Message from WHO SEARO Regional Director on the occasion of World Health Day 2018

The promise of universal health coverage (UHC) is bold: that all people can access quality health services, when and where they need them, without suffering financial hardship.

UHC’s benefits are clear. UHC is central to improving health and well-being. Healthier populations in turn create more productive economies that raise living standards. UHC also strengthens health security by making it easier to contain the spread of infectious disease and respond effectively to natural disasters. UHC will help achieve a healthier, more equitable and secure South-East Asia Region.

Importantly, UHC is feasible: whether a country is rich or poor, progress is possible. Some countries, including in the WHO South-East Asia Region, began their path to UHC when they were low-income. That is a critical point: No-one starts from zero; there are always opportunities to move ahead.

Since 2014 WHO South-East Asia has worked to leverage those opportunities, identifying UHC as a Flagship Priority, and – in consultation with Member countries – implementing a series of game-changing initiatives.

That includes launching the Decade for Strengthening Human Resources for Health 2015-2024, which gives special attention to improving the education and performance of health workers, while also intensifying efforts to retain health workers in rural and hard-to-reach areas.

There has also been increased attention on adapting frontline services to meet the changing health needs of the Region’s ageing population, as well as the growing burden of noncommunicable diseases. This is essential: Apart from the Region-wide shift to more sedentary lifestyles, by 2020 more people in the Region will be over 60 than under-5 years old.

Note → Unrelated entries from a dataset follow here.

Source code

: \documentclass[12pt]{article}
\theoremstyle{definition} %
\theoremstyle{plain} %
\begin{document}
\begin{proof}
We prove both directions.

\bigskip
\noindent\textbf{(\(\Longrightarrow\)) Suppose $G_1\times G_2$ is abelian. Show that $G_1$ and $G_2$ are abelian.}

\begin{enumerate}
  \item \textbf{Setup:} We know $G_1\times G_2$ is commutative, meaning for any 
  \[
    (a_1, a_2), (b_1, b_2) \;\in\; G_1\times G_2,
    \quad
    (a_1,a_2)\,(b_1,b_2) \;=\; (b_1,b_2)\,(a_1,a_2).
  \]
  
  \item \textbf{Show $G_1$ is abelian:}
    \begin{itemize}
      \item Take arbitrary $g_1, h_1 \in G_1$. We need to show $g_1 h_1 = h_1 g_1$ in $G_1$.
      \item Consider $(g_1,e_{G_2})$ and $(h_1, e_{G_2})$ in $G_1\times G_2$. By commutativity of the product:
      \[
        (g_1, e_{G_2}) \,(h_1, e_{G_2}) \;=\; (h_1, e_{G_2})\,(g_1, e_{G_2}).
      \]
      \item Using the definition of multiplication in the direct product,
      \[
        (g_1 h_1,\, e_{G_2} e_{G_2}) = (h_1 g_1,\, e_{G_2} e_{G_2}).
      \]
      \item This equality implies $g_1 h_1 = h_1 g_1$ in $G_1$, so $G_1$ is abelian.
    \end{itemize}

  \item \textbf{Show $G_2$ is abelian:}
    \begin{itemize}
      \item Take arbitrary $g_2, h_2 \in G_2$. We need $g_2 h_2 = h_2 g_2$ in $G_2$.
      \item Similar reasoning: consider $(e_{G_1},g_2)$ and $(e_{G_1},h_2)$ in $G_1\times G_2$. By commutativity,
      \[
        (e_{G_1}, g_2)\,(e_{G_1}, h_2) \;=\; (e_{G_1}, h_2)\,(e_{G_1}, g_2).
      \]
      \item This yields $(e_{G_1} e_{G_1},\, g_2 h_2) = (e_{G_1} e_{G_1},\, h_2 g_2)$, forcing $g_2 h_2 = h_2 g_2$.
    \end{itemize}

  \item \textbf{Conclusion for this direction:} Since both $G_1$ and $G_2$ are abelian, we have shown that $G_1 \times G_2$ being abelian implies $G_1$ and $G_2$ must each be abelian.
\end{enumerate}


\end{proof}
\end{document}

Increasing access to essential medicines is also fundamental. Innovative forms of co-operation such as the South-East Asia Regulatory Network, which pools the Region’s regulatory resources, will help make safe, good quality medicines more accessible. So will new initiatives to improve affordability, such as the Region’s medicines price information sharing platform. Steps towards pooled procurement, starting with antidotes, will especially benefit smaller countries by increasing their bargaining power.

Encouragingly, according to the latest data, essential health services coverage has improved in all of the Region’s 11 Member countries. That is to be celebrated. But Region-wide challenges remain immense. Almost half of the South-East Asia Region’s population still lacks access to essential health services. At least 65 million people are impoverished because of health spending, with medicines being the leading cause of out-of-pocket payments.

Given the Region’s sustained economic growth, accelerated progress is both possible and necessary. Many different players need to be involved. Action across sectors is essential to advance UHC. Within the health sector, priority health programmes clearly play a major role. But to make health services truly universal they must be designed around and for people, rather than around diseases or institutions. Doing so will have immediate and lasting impact.

To that end, increased public spending on health is crucial. Increased public spending will support additional services, and is a pre-condition for improved financial protection. As a Region, government spending on health as a share of GDP remains low. Increasing health budgets is possible even if it is challenging. Encouragingly, since the turn of the millennium five of the Region’s Member countries have done so.

But more money for health is not enough. Money must also be spent wisely. There is good evidence that investment in frontline services is cost effective – all WHO’s ‘best buys’ can be delivered there. Money also needs to be channeled to service providers in ways that are equitable and efficient. There is increasing interest in moving to more ‘strategic purchasing’ in the Region: defining more clearly what services will be delivered, by whom and how providers will be paid. Though this sounds complex, in essence it means organizing health systems in ways that over the right services to the people who need them.

Finally, monitoring matters. Monitoring helps us understand who is being left behind and why. It is essential for accountability. And it helps us learn what is working and what is not, so we can make changes where needed. Member countries have been at the forefront of developing national approaches to monitor progress on UHC and the health-related SDGs. They have also collectively agreed to review progress on UHC and SDG3 (the health goal) at WHO South-East Asia’s Regional Committee every year until 2030. That will prove critical to gauging progress and maintaining momentum.

Today, on World Health Day 2018, I call on all to honour a promise that is bold yet simple, and that will change the lives of millions of people across the Region – health coverage that is universal; health coverage that is for everyone, everywhere and leaves no one behind.

>> Dr Poonam Khetrapal Singh is a 
Regional Director of WHO South-East Asia Region.